Extracted data entries
══════════════════════════════
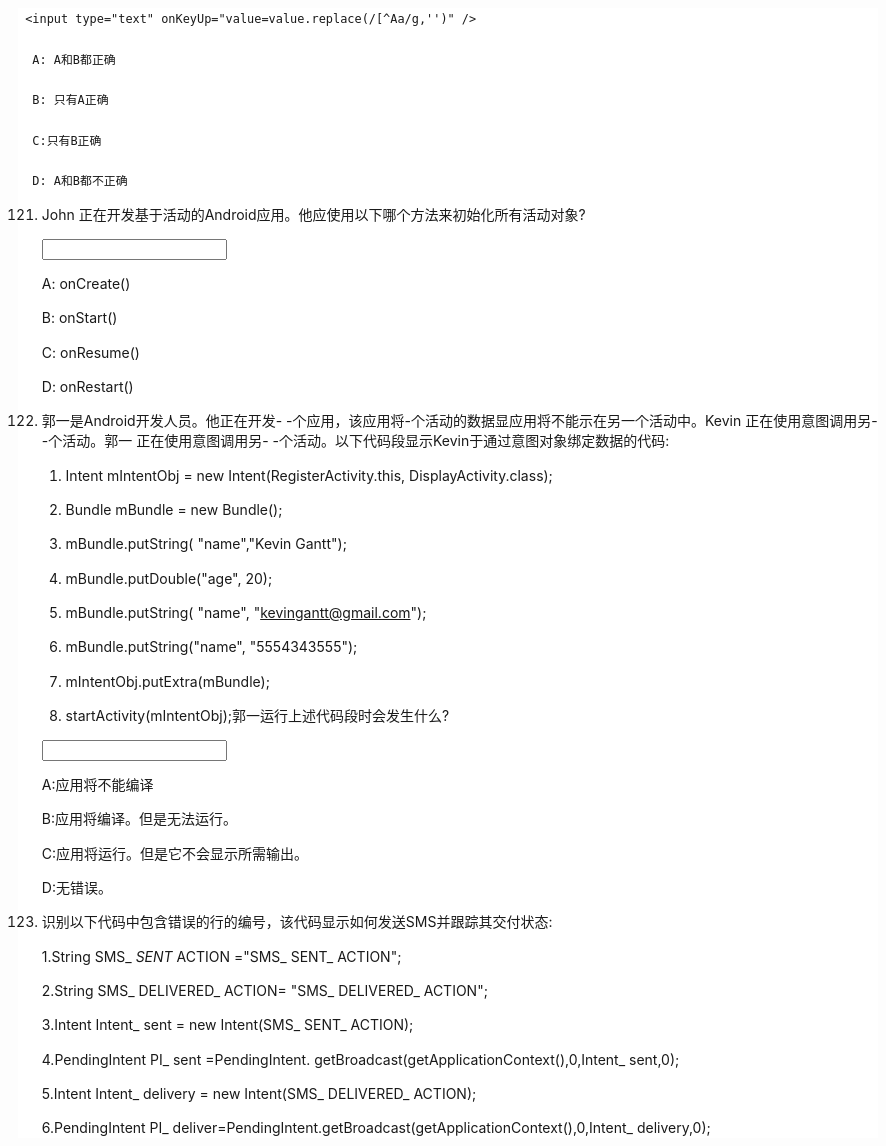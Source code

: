      <input type="text" onKeyUp="value=value.replace(/[^Aa/g,'')" />

      A: A和B都正确 

      B: 只有A正确

      C:只有B正确 

      D: A和B都不正确

121. John 正在开发基于活动的Android应用。他应使用以下哪个方法来初始化所有活动对象?

     <input type="text" onKeyUp="value=value.replace(/[^Aa/g,'')" />

      A: onCreate() 

      B: onStart()

      C: onResume()

      D: onRestart()

122. 郭一是Android开发人员。他正在开发- -个应用，该应用将-个活动的数据显应用将不能示在另一个活动中。Kevin 正在使用意图调用另- -个活动。郭一 正在使用意图调用另- -个活动。以下代码段显示Kevin于通过意图对象绑定数据的代码:

     1. Intent mIntentObj = new Intent(RegisterActivity.this, DisplayActivity.class);

     2. Bundle mBundle = new Bundle();

     3. mBundle.putString( "name","Kevin Gantt");

     4. mBundle.putDouble("age", 20);

     5. mBundle.putString( "name", "kevingantt@gmail.com");

     6. mBundle.putString("name", "5554343555");

     7. mIntentObj.putExtra(mBundle);

     8. startActivity(mIntentObj);郭一运行上述代码段时会发生什么?

     <input type="text" onKeyUp="value=value.replace(/[^Aa/g,'')" />

      A:应用将不能编译 

      B:应用将编译。但是无法运行。

      C:应用将运行。但是它不会显示所需输出。

      D:无错误。

123. 识别以下代码中包含错误的行的编号，该代码显示如何发送SMS并跟踪其交付状态:

     1.String SMS_ _SENT_ ACTION ="SMS_ SENT_ ACTION";

     2.String SMS_ DELIVERED_ ACTION= "SMS_ DELIVERED_ ACTION";

     3.Intent Intent_ sent = new Intent(SMS_ SENT_ ACTION);

     4.PendingIntent PI_ sent =PendingIntent. getBroadcast(getApplicationContext(),0,Intent_ sent,0);

     5.Intent Intent_ delivery = new Intent(SMS_ DELIVERED_ ACTION);

     6.PendingIntent PI_ deliver=PendingIntent.getBroadcast(getApplicationContext(),0,Intent_ delivery,0);
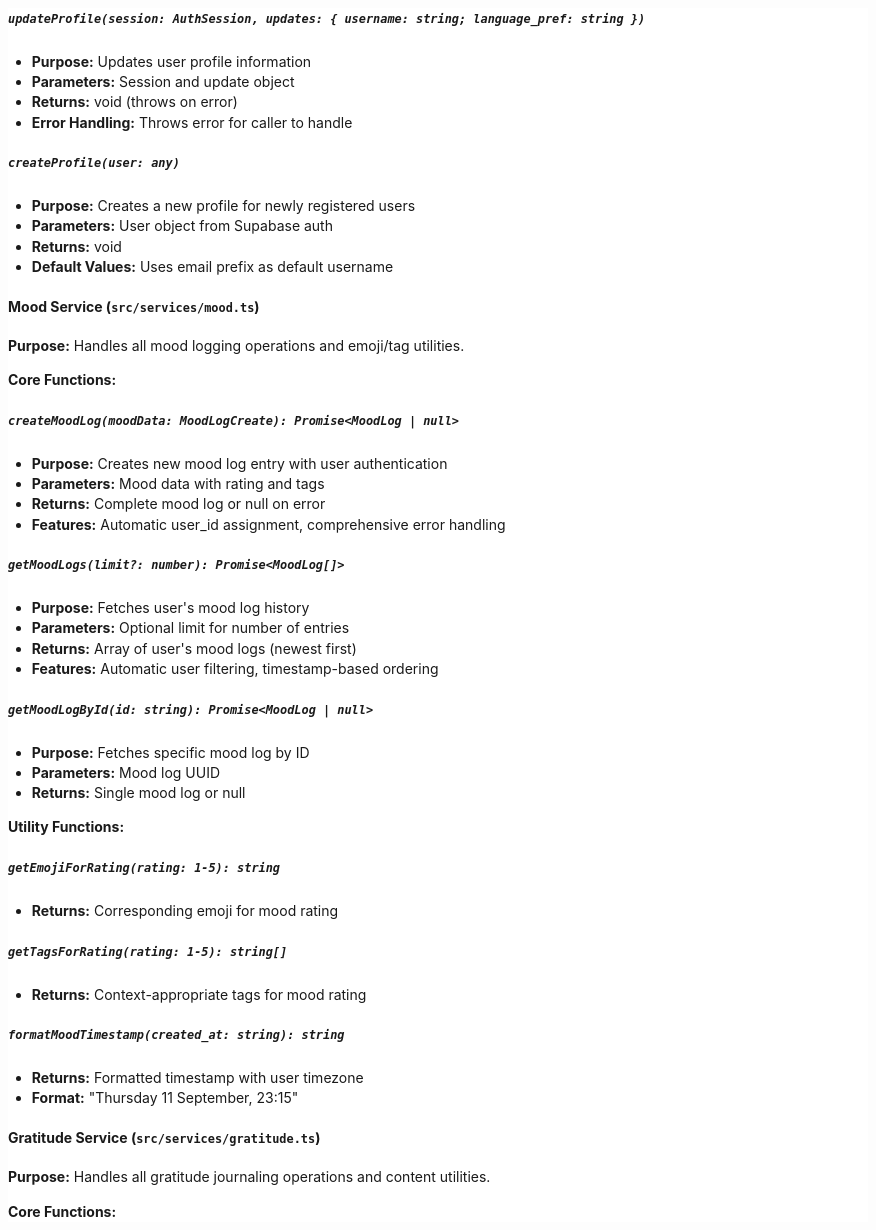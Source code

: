 ##### `updateProfile(session: AuthSession, updates: { username: string; language_pref: string })`
- **Purpose:** Updates user profile information
- **Parameters:** Session and update object
- **Returns:** void (throws on error)
- **Error Handling:** Throws error for caller to handle

##### `createProfile(user: any)`
- **Purpose:** Creates a new profile for newly registered users
- **Parameters:** User object from Supabase auth
- **Returns:** void
- **Default Values:** Uses email prefix as default username

#### Mood Service (`src/services/mood.ts`)

**Purpose:** Handles all mood logging operations and emoji/tag utilities.

**Core Functions:**

##### `createMoodLog(moodData: MoodLogCreate): Promise<MoodLog | null>`
- **Purpose:** Creates new mood log entry with user authentication
- **Parameters:** Mood data with rating and tags
- **Returns:** Complete mood log or null on error
- **Features:** Automatic user_id assignment, comprehensive error handling

##### `getMoodLogs(limit?: number): Promise<MoodLog[]>`
- **Purpose:** Fetches user's mood log history
- **Parameters:** Optional limit for number of entries
- **Returns:** Array of user's mood logs (newest first)
- **Features:** Automatic user filtering, timestamp-based ordering

##### `getMoodLogById(id: string): Promise<MoodLog | null>`
- **Purpose:** Fetches specific mood log by ID
- **Parameters:** Mood log UUID
- **Returns:** Single mood log or null

**Utility Functions:**

##### `getEmojiForRating(rating: 1-5): string`
- **Returns:** Corresponding emoji for mood rating

##### `getTagsForRating(rating: 1-5): string[]`
- **Returns:** Context-appropriate tags for mood rating

##### `formatMoodTimestamp(created_at: string): string`
- **Returns:** Formatted timestamp with user timezone
- **Format:** "Thursday 11 September, 23:15"

#### Gratitude Service (`src/services/gratitude.ts`)

**Purpose:** Handles all gratitude journaling operations and content utilities.

**Core Functions:**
══════════════════════════════
__Your assignment__:
Show all lines in the records above that hold "limit".

__Output for this exercise__:
##### `getMoodLogs(limit?: number): Promise<MoodLog[]>`
- **Parameters:** Optional limit for number of entries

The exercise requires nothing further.